より◯つれづれ日誌(令和4年11月2日)-安倍事件ー起死回生の大逆転を!


わたしは戦いをりっぱに戦いぬき、走るべき行程を走りつくし、信仰を守りとおした。今や、義の冠がわたしを待っているばかりである。(2テモテ4.7~8)


最近、日本共産党が発した2つの発言から、安倍暗殺事件とその波紋に関して、今まで筆者が指摘してきた以下の2点について、再認識させられることになりました。


筆者は、10月12日のつれづれ日誌で、今回の安倍暗殺事件とその波紋の本質は、思想的に見れば「有神論と無神論の戦い」であり、宗教的に見れば「一神教と多神教の相克」であると指摘しました。


そして、一見、マスコミと世論のバッシングを受けて窮地に立たされているUCですが、実は一方では、これ以上ないUCとその教義のよい広報の機会になっていることも併せて指摘しました。そしてこれらの筆者の予感が当たっていたことを、改めて確認したものです。


【論点確認①-有神論と無神論の戦いー共産党志位委員長発言】


この前日本共産党の志位委員長は、ツイートで次のように発言しました。ジャーナリストの田原総一朗氏が、今の現況は「共産党からすれば、統一教会との最終戦争だ」と述べたことに反応したものです。

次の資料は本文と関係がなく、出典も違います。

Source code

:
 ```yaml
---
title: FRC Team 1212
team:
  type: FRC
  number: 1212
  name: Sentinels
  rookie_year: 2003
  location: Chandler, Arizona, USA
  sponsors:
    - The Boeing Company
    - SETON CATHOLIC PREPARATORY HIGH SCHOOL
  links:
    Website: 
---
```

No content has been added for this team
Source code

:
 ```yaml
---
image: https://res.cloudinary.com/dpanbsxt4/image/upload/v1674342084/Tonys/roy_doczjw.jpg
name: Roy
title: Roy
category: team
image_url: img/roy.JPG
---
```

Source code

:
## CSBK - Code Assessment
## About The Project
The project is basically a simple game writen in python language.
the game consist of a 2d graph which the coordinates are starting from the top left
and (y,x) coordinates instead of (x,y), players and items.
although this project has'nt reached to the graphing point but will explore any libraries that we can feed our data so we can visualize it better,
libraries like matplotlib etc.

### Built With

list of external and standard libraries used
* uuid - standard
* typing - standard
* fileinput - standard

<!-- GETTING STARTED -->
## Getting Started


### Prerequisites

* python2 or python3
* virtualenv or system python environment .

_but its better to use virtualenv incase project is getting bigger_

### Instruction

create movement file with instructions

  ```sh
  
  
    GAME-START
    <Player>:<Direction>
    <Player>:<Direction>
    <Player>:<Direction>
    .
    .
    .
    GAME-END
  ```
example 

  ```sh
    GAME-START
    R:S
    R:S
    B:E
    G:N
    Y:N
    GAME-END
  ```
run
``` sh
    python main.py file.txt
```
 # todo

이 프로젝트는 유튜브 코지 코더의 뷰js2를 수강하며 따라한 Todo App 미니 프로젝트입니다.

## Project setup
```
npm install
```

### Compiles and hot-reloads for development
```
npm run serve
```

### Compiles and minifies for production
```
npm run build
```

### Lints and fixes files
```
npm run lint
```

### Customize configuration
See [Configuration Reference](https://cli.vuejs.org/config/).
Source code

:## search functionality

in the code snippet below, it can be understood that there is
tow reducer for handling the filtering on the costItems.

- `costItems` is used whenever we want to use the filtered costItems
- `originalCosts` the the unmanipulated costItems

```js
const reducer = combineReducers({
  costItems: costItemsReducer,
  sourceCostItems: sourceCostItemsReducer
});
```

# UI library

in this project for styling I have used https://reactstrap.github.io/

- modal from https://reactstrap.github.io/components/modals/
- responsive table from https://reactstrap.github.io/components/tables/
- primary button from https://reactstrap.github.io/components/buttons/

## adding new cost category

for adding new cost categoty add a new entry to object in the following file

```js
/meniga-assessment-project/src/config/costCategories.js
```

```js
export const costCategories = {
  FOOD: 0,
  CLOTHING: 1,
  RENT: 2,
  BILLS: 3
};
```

「長い闘いだった。彼らが反共の尖兵として最初に牙を剥いたのは1978年の京都府知事選だった。2000年の衆議院選挙では、膨大な規模の反共・謀略ビラがまかれた。今度は決着つけるまでとことんやりますよ」


この志位委員長の発言を要約すれば、今回は、正にUCへの「リベンジ闘争」だと言っているのです。つまり、UCがマスコミから異常なバッシングを受けている真相は、実はUC対共産党との戦い、即ち有神論と無神論の戦いが根底にあるということを雄弁に物語っています。


共産党は、関連団体やシンパを総動員して、全国弁連、マスコミ、世論、ひいては自民党まで洗脳して、UC=カルト=反社という構図を造り出すことに成功したかに見えます。


しかし、背後に共産党の存在が明らかになることは、私たちにとって、必ずしもマイナスではありません。共産党、即ち「共産主義と真っ向から戦うUC」という、愛国的なUCの姿が浮き彫りになることで、むしろ心ある国民の理解を得ることができるからです。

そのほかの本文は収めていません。